あなたを愛するとき、私の幸せはいつも、寂しさと背中合わせだった。

私の愛し方


愛してくれない人を愛してしまう。



恋に生きる人なら、この壁にぶつかったことは一度や二度や三度ではないと思う。



私も、例に漏れず、その壁にぶつかり続けるうちの一人なのだけど、今、私の歴史が、少しだけ、変わろうとしている。


好きな男性のタイプが、変わるかもしれないと、これまでの恋愛の仕方が、変わるのかもしれないと、少しだけ、希望を持っている。



愛が感じられない恋。
幸せになれないとわかっている恋。


そういう恋に疲れてしまったあなたへ。
わかっているのに、泣いてるあなたへ。


何かが届くことを願いつつ、まだ、迷いの真っ最中にいる自分のために、書きます。





***






生きていくには不器用すぎるほど純粋で、寂しがりやでほっとけない人。


繊細すぎるガラスのハートで、鉄壁ガードの隙のない人。


抗えない色気があって、常に女性の影がちらつく、いや、ちらつくどころか堂々と見えている人。

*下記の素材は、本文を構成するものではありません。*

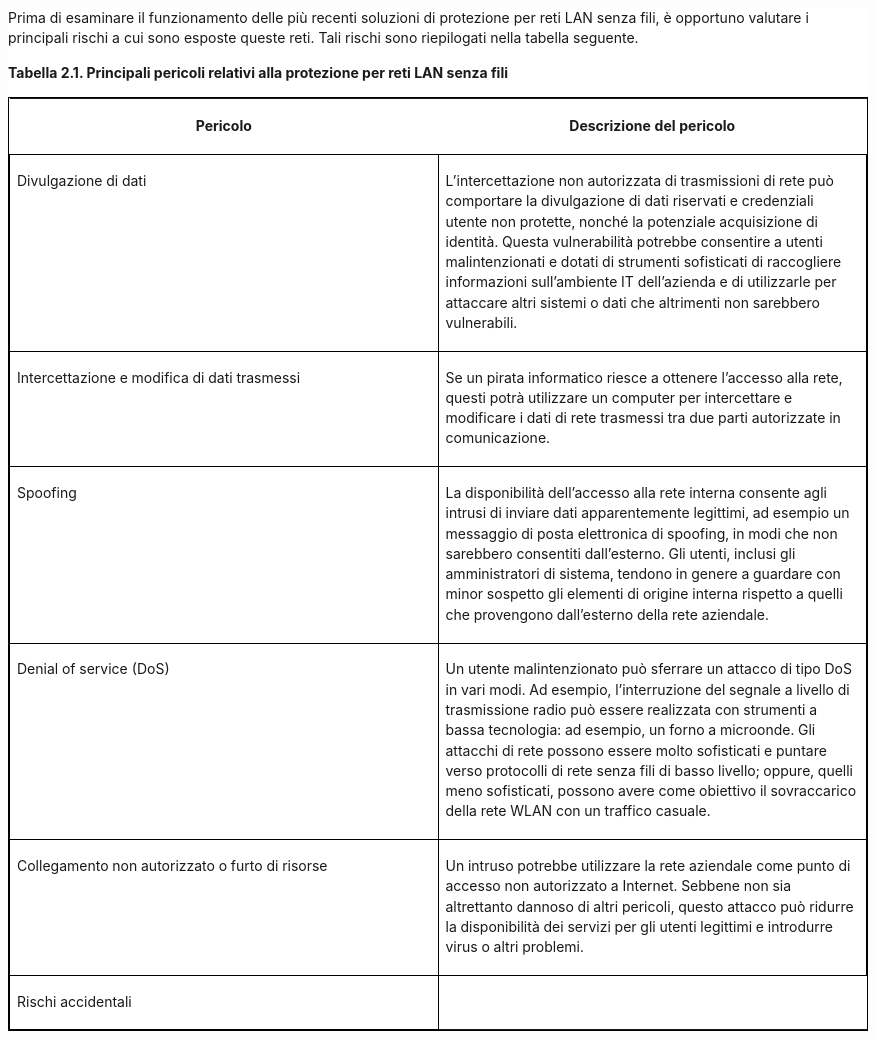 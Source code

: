 Prima di esaminare il funzionamento delle più recenti soluzioni di protezione per reti LAN senza fili, è opportuno valutare i principali rischi a cui sono esposte queste reti. Tali rischi sono riepilogati nella tabella seguente.

**Tabella 2.1. Principali pericoli relativi alla protezione per reti LAN senza fili**

<p> </p>
<table style="border:1px solid black;">
<colgroup>
<col width="50%" />
<col width="50%" />
</colgroup>
<thead>
<tr class="header">
<th><p>Pericolo</p></th>
<th><p>Descrizione del pericolo</p></th>
</tr>
</thead>
<tbody>
<tr class="odd">
<td style="border:1px solid black;"><p>Divulgazione di dati</p></td>
<td style="border:1px solid black;"><p>L’intercettazione non autorizzata di trasmissioni di rete può comportare la divulgazione di dati riservati e credenziali utente non protette, nonché la potenziale acquisizione di identità. Questa vulnerabilità potrebbe consentire a utenti malintenzionati e dotati di strumenti sofisticati di raccogliere informazioni sull’ambiente IT dell’azienda e di utilizzarle per attaccare altri sistemi o dati che altrimenti non sarebbero vulnerabili.</p></td>
</tr>  
<tr class="even">
<td style="border:1px solid black;"><p>Intercettazione e modifica di dati trasmessi</p></td>
<td style="border:1px solid black;"><p>Se un pirata informatico riesce a ottenere l’accesso alla rete, questi potrà utilizzare un computer per intercettare e modificare i dati di rete trasmessi tra due parti autorizzate in comunicazione.</p></td>
</tr>  
<tr class="odd">
<td style="border:1px solid black;"><p>Spoofing</p></td>
<td style="border:1px solid black;"><p>La disponibilità dell’accesso alla rete interna consente agli intrusi di inviare dati apparentemente legittimi, ad esempio un messaggio di posta elettronica di spoofing, in modi che non sarebbero consentiti dall’esterno. Gli utenti, inclusi gli amministratori di sistema, tendono in genere a guardare con minor sospetto gli elementi di origine interna rispetto a quelli che provengono dall’esterno della rete aziendale.</p></td>
</tr>  
<tr class="even">
<td style="border:1px solid black;"><p>Denial of service (DoS)</p></td>
<td style="border:1px solid black;"><p>Un utente malintenzionato può sferrare un attacco di tipo DoS in vari modi. Ad esempio, l’interruzione del segnale a livello di trasmissione radio può essere realizzata con strumenti a bassa tecnologia: ad esempio, un forno a microonde. Gli attacchi di rete possono essere molto sofisticati e puntare verso protocolli di rete senza fili di basso livello; oppure, quelli meno sofisticati, possono avere come obiettivo il sovraccarico della rete WLAN con un traffico casuale.</p></td>
</tr>  
<tr class="odd">
<td style="border:1px solid black;"><p>Collegamento non autorizzato o furto di risorse</p></td>
<td style="border:1px solid black;"><p>Un intruso potrebbe utilizzare la rete aziendale come punto di accesso non autorizzato a Internet. Sebbene non sia altrettanto dannoso di altri pericoli, questo attacco può ridurre la disponibilità dei servizi per gli utenti legittimi e introdurre virus o altri problemi.</p></td>
</tr>  
<tr class="even">
<td style="border:1px solid black;"><p>Rischi accidentali</p></td>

夢をたくさん語って、キラキラした世界を魅せてくれるけど、同じ夢を見ることは叶わない人。




私が、これまで、愛した人たち。
隣にいたかったけれど、隣にいることを、許してもらえなかった人たち。
愛したけれど、一緒にいられなかった人たち。



個性あふれる面々で、外見や内面での共通点はあまり見つからないのだけど、彼らに共通していたことがひとつある。





彼らは、私を見ていなかった。





彼らは、いつだって、彼らの人生を生きることに夢中で、自分の夢とか、自分を満たしてくれるものとか、自分の譲れない何かとか、そういうものを見ていた。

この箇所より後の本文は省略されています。